You are most likely vaporized. Although, faster-than-light travel literally breaks causation, and that's possible in the Star Trek universe. I think that's a bigger issue than transporters.

[–] CarbonIceDragon@pawb.social 2 points 1 year ago (1 children)

That depends on what "you" are. If you are just your brain or nervous system, as in the specific atoms and such that make up that brain, then sure, obviously those atoms can't be in two places at once, so you are wherever they are. On the other hand, if you are the structure of those atoms and particles, the way they are arranged, the patterns of movement they form as they go about their work, the information they contain by all this; then it stands to reason that a sufficiently perfect copy is the same as you, because if whatever makes you "you" is part that structure, whatever makes it "your" consciousness instead of someone else's, and the copy has exactly the same structure, then the copy must also contain whatever that part is that makes it "you" and not someone else, and therefore has to be you as well.

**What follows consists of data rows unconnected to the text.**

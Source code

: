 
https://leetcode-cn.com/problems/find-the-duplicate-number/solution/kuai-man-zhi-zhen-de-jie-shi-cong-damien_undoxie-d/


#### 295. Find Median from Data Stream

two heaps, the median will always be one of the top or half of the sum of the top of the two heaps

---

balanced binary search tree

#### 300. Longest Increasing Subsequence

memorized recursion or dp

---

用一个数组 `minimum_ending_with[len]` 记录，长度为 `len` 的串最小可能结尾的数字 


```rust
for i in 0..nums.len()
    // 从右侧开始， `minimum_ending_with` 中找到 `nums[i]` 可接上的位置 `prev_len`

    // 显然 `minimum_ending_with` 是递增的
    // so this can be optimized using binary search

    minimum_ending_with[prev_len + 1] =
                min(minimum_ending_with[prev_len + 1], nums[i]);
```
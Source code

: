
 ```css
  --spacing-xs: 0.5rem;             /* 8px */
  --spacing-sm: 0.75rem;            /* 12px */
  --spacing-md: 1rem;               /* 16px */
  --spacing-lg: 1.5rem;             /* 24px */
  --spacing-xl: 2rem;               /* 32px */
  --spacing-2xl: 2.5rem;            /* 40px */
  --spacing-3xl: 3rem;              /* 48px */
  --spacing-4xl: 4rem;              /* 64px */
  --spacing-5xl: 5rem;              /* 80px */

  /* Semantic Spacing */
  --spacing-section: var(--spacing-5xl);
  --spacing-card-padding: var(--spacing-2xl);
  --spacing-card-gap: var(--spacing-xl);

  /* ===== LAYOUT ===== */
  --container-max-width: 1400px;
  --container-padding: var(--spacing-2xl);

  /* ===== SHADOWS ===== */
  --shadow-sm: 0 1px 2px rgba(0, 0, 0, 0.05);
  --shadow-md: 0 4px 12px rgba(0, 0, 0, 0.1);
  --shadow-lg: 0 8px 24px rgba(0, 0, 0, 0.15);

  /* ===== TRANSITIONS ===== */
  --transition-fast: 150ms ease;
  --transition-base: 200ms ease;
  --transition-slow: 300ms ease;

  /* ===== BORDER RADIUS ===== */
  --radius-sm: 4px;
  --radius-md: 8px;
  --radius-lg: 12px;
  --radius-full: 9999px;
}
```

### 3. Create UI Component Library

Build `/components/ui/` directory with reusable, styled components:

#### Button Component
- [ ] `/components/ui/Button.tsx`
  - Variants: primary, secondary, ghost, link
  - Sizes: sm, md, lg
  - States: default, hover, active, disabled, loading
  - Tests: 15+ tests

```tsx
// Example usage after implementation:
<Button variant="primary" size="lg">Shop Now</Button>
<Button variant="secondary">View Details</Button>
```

This isn't a settled question, so one sort of has to decide what answer one thinks is more likely, I personally think the second.

Consider a hypothetical for a moment. Suppose there are two people, I'll call them Bob and Bill for the purposes of distinguishing them. Suppose they get captured by some sort of mad scientist, who runs an experiment on them both. They wipe the brains of both people in such a way as to not completely kill them, but such as to remove every trace of their memories, personality, etc, essentially rendering them braindead, but without the physical damage that usually entails. Then, they painstakingly re-create those same neural pathways, same memories, personality, etc, but they recreate Bob's persona in what is originally Bill's body, and likewise, recreate Bill's memory and personality in Bob's. Which of these two people is now Bob (or if one thinks neither really are and that Bob is just dead, who at least has the better claim)? The one that has the physical brain, nervous system etc of the original Bob, but remembers and thinks exactly like Bill? Or the one that acts like Bob, and remembers being Bob, and probably thinks he is Bob and would insist on his being such, but does not have the same material in his brain as the original? If one of Bob's friends raids the lab trying to rescue him, which should he take back home?

[–] KevonLooney@lemm.ee 3 points 1 year ago (1 children)

That's all a semantic argument. It seems obvious that if your brain is "wiped" as you put it, you are gone. Cloning or copying you doesn't solve that, in the same way that you are not the same as your twin.

Your philosophical argument of "it's complicated" is just muddying the water. When twins are born they are two different people. No one ever says "I'm so confused, there are two of the same people!"

[–] CarbonIceDragon@pawb.social 2 points 1 year ago

Twins are not perfect copies of each other's brain though, they are merely genetically identical.